§ TASK REQUIREMENTS
Each line of the data must be reproduced as it appears.

§ DATA RECORDS

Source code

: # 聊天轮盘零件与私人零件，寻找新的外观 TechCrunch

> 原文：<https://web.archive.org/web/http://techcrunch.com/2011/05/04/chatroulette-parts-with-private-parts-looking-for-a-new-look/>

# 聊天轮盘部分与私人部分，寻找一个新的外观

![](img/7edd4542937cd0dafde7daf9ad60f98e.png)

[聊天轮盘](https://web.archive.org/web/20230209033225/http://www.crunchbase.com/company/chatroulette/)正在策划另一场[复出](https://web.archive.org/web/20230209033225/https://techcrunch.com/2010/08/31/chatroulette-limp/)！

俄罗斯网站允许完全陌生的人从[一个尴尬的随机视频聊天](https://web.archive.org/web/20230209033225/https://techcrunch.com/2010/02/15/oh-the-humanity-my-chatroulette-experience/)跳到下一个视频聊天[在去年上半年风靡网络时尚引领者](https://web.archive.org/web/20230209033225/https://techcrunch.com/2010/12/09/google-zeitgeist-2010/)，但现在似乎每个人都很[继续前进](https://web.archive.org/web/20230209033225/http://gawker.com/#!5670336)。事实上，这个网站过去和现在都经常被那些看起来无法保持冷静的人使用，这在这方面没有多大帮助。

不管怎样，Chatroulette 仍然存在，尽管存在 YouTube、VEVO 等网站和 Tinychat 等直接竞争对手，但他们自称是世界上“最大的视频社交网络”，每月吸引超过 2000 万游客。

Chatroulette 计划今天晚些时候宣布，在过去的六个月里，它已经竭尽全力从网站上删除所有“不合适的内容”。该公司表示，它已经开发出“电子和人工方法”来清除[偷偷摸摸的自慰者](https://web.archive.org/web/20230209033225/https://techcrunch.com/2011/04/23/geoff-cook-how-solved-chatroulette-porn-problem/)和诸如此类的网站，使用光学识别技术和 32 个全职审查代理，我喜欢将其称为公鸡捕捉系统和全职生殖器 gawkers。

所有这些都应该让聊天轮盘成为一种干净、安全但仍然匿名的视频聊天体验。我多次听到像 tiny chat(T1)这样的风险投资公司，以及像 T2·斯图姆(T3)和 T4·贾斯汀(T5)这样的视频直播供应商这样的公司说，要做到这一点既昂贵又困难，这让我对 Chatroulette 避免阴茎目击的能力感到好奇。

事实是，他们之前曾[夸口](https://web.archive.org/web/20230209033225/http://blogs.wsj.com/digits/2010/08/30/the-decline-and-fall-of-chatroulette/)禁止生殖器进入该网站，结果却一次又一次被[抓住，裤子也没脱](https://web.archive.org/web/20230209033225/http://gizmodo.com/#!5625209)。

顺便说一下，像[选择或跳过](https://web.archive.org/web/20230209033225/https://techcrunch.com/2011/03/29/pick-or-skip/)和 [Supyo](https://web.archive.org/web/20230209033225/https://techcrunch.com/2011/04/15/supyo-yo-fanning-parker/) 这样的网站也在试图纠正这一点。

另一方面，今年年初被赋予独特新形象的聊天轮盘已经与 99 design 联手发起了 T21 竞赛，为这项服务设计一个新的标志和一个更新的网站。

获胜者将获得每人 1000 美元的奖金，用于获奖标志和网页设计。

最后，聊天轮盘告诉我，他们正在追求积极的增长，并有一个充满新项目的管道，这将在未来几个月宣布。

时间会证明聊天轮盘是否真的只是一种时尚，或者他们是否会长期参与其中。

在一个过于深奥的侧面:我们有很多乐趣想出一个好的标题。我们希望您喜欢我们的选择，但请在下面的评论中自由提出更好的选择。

§ EXERCISE RESULT
Source code

: # 聊天轮盘零件与私人零件，寻找新的外观 TechCrunch

> 原文：<https://web.archive.org/web/http://techcrunch.com/2011/05/04/chatroulette-parts-with-private-parts-looking-for-a-new-look/>

# 聊天轮盘部分与私人部分，寻找一个新的外观

![](img/7edd4542937cd0dafde7daf9ad60f98e.png)

[聊天轮盘](https://web.archive.org/web/20230209033225/http://www.crunchbase.com/company/chatroulette/)正在策划另一场[复出](https://web.archive.org/web/20230209033225/https://techcrunch.com/2010/08/31/chatroulette-limp/)！

俄罗斯网站允许完全陌生的人从[一个尴尬的随机视频聊天](https://web.archive.org/web/20230209033225/https://techcrunch.com/2010/02/15/oh-the-humanity-my-chatroulette-experience/)跳到下一个视频聊天[在去年上半年风靡网络时尚引领者](https://web.archive.org/web/20230209033225/https://techcrunch.com/2010/12/09/google-zeitgeist-2010/)，但现在似乎每个人都很[继续前进](https://web.archive.org/web/20230209033225/http://gawker.com/#!5670336)。事实上，这个网站过去和现在都经常被那些看起来无法保持冷静的人使用，这在这方面没有多大帮助。

不管怎样，Chatroulette 仍然存在，尽管存在 YouTube、VEVO 等网站和 Tinychat 等直接竞争对手，但他们自称是世界上“最大的视频社交网络”，每月吸引超过 2000 万游客。

Chatroulette 计划今天晚些时候宣布，在过去的六个月里，它已经竭尽全力从网站上删除所有“不合适的内容”。该公司表示，它已经开发出“电子和人工方法”来清除[偷偷摸摸的自慰者](https://web.archive.org/web/20230209033225/https://techcrunch.com/2011/04/23/geoff-cook-how-solved-chatroulette-porn-problem/)和诸如此类的网站，使用光学识别技术和 32 个全职审查代理，我喜欢将其称为公鸡捕捉系统和全职生殖器 gawkers。

所有这些都应该让聊天轮盘成为一种干净、安全但仍然匿名的视频聊天体验。我多次听到像 tiny chat(T1)这样的风险投资公司，以及像 T2·斯图姆(T3)和 T4·贾斯汀(T5)这样的视频直播供应商这样的公司说，要做到这一点既昂贵又困难，这让我对 Chatroulette 避免阴茎目击的能力感到好奇。

事实是，他们之前曾[夸口](https://web.archive.org/web/20230209033225/http://blogs.wsj.com/digits/2010/08/30/the-decline-and-fall-of-chatroulette/)禁止生殖器进入该网站，结果却一次又一次被[抓住，裤子也没脱](https://web.archive.org/web/20230209033225/http://gizmodo.com/#!5625209)。

顺便说一下，像[选择或跳过](https://web.archive.org/web/20230209033225/https://techcrunch.com/2011/03/29/pick-or-skip/)和 [Supyo](https://web.archive.org/web/20230209033225/https://techcrunch.com/2011/04/15/supyo-yo-fanning-parker/) 这样的网站也在试图纠正这一点。

另一方面，今年年初被赋予独特新形象的聊天轮盘已经与 99 design 联手发起了 T21 竞赛，为这项服务设计一个新的标志和一个更新的网站。

获胜者将获得每人 1000 美元的奖金，用于获奖标志和网页设计。

最后，聊天轮盘告诉我，他们正在追求积极的增长，并有一个充满新项目的管道，这将在未来几个月宣布。

时间会证明聊天轮盘是否真的只是一种时尚，或者他们是否会长期参与其中。

在一个过于深奥的侧面:我们有很多乐趣想出一个好的标题。我们希望您喜欢我们的选择，但请在下面的评论中自由提出更好的选择。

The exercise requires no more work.